Really, everyone — and especially the increasing number of South Asian women who find themselves as the household chief financial officer — should be looking to make strides when it comes to financial literacy. While South Asian women have a positive money mindset–they tend to make ends meet and save for their own future and for their children–they tend to score low on financial literacy. Who couldn’t get on a better budget, increase their savings, and start making some savvy investments?
Here are some easy ways to make quick progress. Start with a positive mindset–money management is achievable!–and then work at building the discipline to stick to a plan. Anyone can make some headway by committing to the following five financial wellness New Year’s resolutions.
1. Set Up Automatic Savings
Some people have a natural disposition to squirrel money away, but most of us struggle. That’s why the best way to increase you savings is to set it and forget it. Force your checking account to automatically move 5 percent (or as much as you can afford) of all payments you receive into a savings account.
Rather than having to remember to do it manually each time, your savings will naturally accumulate over time. Otherwise, it may be too easy to spend every last penny. And that’s no way to live. By establishing and continually building a cushion, you are prepared for any emergencies. Ideally, you should have six months of living expenses saved. Getting to that point may take awhile for some people, but if you start small and put it on automatic, you will get there.
2. Cut Costs Where You Can this New Year
Most of us accumulate a range of living expenses, and each year, you will probably add a few more. Some can be big (car payments and tuition), some are recurring but minor (Netflix subscriptions and gym memberships), and others are habitual (Starbucks and shopping for new clothes). If you haven’t been paying attention, you may have picked up a lot of the minor and habitual expenses during the last decade.

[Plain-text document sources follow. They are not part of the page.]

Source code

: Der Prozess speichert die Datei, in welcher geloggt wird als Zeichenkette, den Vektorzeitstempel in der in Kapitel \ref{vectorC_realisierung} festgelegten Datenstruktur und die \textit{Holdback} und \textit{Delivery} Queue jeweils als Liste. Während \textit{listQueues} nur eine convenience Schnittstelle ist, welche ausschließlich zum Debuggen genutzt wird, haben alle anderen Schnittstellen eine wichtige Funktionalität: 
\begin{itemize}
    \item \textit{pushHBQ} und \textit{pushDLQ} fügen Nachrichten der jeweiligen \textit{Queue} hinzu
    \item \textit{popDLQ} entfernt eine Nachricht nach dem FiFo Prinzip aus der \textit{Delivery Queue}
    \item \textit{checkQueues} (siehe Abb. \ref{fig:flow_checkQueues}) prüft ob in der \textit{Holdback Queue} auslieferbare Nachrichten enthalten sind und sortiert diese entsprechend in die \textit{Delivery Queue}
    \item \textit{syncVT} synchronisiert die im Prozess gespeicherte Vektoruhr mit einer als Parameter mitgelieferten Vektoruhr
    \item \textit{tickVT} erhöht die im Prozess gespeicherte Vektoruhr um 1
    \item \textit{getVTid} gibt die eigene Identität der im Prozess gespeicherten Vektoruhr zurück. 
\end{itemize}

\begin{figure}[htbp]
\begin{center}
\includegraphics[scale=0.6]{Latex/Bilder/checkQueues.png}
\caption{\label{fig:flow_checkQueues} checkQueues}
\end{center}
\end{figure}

Well, it’s time to clean house. Look back at what you spent money on in 2019. Hopefully, you have a formal budget and this is easy. (If not, create one immediately here https://www.moneyunder30.com/free-budget-spreadsheet. That’s another big step in improving your financial literacy.) Examine what is and is not necessary. This doesn’t mean you can’t still have a cappuccino in the morning, but you do need to be aware of it and adjust your spending elsewhere. If you don’t actually go to the gym, stop paying for it! You don’t have to make cuts brutally unless things are very tight. But definitely get rid of the stuff that isn’t essential to you. You can certainly put that money to better use.

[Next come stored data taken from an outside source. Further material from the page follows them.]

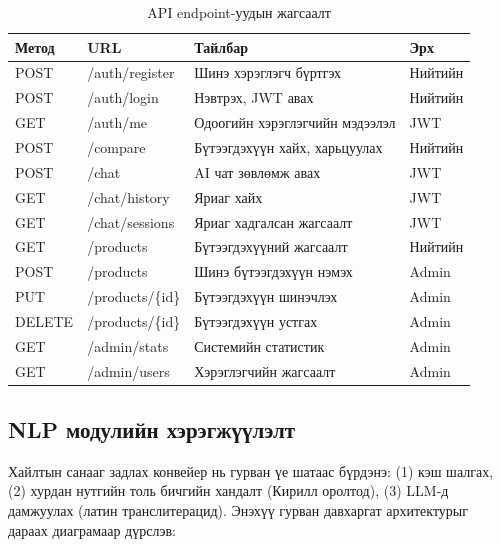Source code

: \documentclass[12pt,a4paper]{report}
\begin{document}
\begin{table}[H]
\centering
\caption{API endpoint-уудын жагсаалт}
\label{tab:api_endpoints}
\begin{tabularx}{\textwidth}{@{}llXl@{}}
\toprule
\textbf{Метод} & \textbf{URL} & \textbf{Тайлбар} & \textbf{Эрх} \\
\midrule
POST & /auth/register & Шинэ хэрэглэгч бүртгэх & Нийтийн \\
POST & /auth/login & Нэвтрэх, JWT авах & Нийтийн \\
GET  & /auth/me & Одоогийн хэрэглэгчийн мэдээлэл & JWT \\
POST & /compare & Бүтээгдэхүүн хайх, харьцуулах & Нийтийн \\
POST & /chat & AI чат зөвлөмж авах & JWT \\
GET  & /chat/history & Яриаг хайх & JWT \\
GET  & /chat/sessions & Яриаг хадгалсан жагсаалт & JWT \\
GET  & /products & Бүтээгдэхүүний жагсаалт & Нийтийн \\
POST & /products & Шинэ бүтээгдэхүүн нэмэх & Admin \\
PUT  & /products/\{id\} & Бүтээгдэхүүн шинэчлэх & Admin \\
DELETE & /products/\{id\} & Бүтээгдэхүүн устгах & Admin \\
GET  & /admin/stats & Системийн статистик & Admin \\
GET  & /admin/users & Хэрэглэгчийн жагсаалт & Admin \\
\bottomrule
\end{tabularx}
\end{table}

\subsection{NLP модулийн хэрэгжүүлэлт}

Хайлтын санааг задлах конвейер нь гурван үе шатаас бүрдэнэ: (1) кэш шалгах, (2) хурдан нутгийн толь бичгийн хандалт (Кирилл оролтод), (3) LLM-д дамжуулах (латин транслитерацид). Энэхүү гурван давхаргат архитектурыг дараах диаграмаар дүрслэв:
\end{document}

3. Make Progress by Paying Off Small Debts
How many different debts do you currently have? Chances are, there are several. While a home mortgage, student loan, or car loan might be the biggest, most people have several smaller financial burdens as well. One great way to make some progress — both financially and psychologically — is to pay off a few of the smallest debts as quickly as possible. Personal finance guru Dave Ramsey calls this the “Debt Snowball” method, and it really can help provide some fast peace of mind.
Even if you still have some very large outstanding debts, they will start to seem more manageable if the volume of different debts is reduced. Especially if you have $200 on phone installment plan or a $1,000 on a credit card, get those taken care of! Then you can breathe easier. You will know exactly what’s left, and then you can start strategically planning how to pay it off rather than feeling overwhelmed by owning money all over town.